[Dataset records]

= = = =

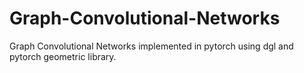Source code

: # Graph-Convolutional-Networks
Graph Convolutional Networks implemented in pytorch using dgl and pytorch geometric library.
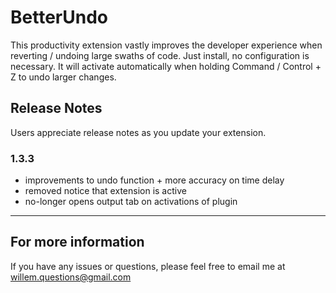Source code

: # BetterUndo

This productivity extension vastly improves the developer experience when reverting / undoing large swaths of code.
Just install, no configuration is necessary. It will activate automatically when holding Command / Control + Z to undo larger changes.

## Release Notes

Users appreciate release notes as you update your extension.

### 1.3.3

- improvements to undo function + more accuracy on time delay
- removed notice that extension is active
- no-longer opens output tab on activations of plugin

---

## For more information

If you have any issues or questions, please feel free to email me at willem.questions@gmail.com
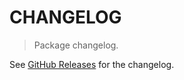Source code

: # CHANGELOG

> Package changelog.

See [GitHub Releases](https://github.com/stdlib-js/math-base-special-erfcinv/releases) for the changelog.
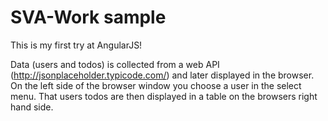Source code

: # SVA-Work sample
This is my first try at AngularJS!

Data (users and todos) is collected from a web API (http://jsonplaceholder.typicode.com/) and later displayed in the browser.
On the left side of the browser window you choose a user in the select menu. That users todos are then displayed in a table on the browsers right hand side.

= = = =

Determine how many lines of the data contain "when" and give nothing but that number.

2